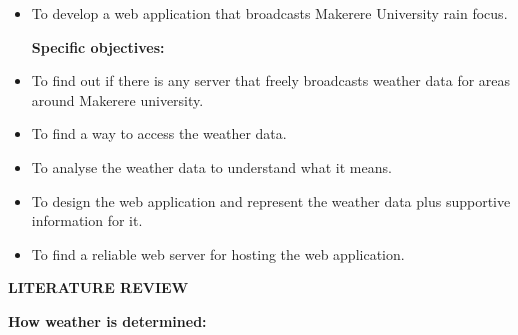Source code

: \documentclass[12pt]{article}
\begin{document}
\begin{itemize}
	\item {\fontsize{13pt}{15.6pt}\selectfont To develop a web application that broadcasts Makerere University rain focus.\par}\par


\vspace{\baselineskip}
{\fontsize{13pt}{15.6pt}\selectfont \textbf{Specific objectives:}\par}\par

	\item {\fontsize{13pt}{15.6pt}\selectfont To find out if there is any server that freely broadcasts weather data for areas around Makerere university.\par}\par

	\item {\fontsize{13pt}{15.6pt}\selectfont To find a way to access the weather data.\par}\par

	\item {\fontsize{13pt}{15.6pt}\selectfont  To analyse the weather data to understand what it means.\par}\par

	\item {\fontsize{13pt}{15.6pt}\selectfont To design the web application and represent the weather data plus supportive information for it.\par}\par

	\item {\fontsize{13pt}{15.6pt}\selectfont To find a reliable web server for hosting the web application.\par}
\end{itemize}\par


\vspace{\baselineskip}
\begin{Center}
{\fontsize{13pt}{15.6pt}\selectfont \textbf{LITERATURE REVIEW}\par}
\end{Center}\par


\vspace{\baselineskip}
{\fontsize{13pt}{15.6pt}\selectfont \textbf{How weather is determined:}\par}\par
\end{document}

The problem
Go through the records above and return each line in which the word "broadcasts" occurs.

Answer for this exercise
	\item {\fontsize{13pt}{15.6pt}\selectfont To develop a web application that broadcasts Makerere University rain focus.\par}\par
	\item {\fontsize{13pt}{15.6pt}\selectfont To find out if there is any server that freely broadcasts weather data for areas around Makerere university.\par}\par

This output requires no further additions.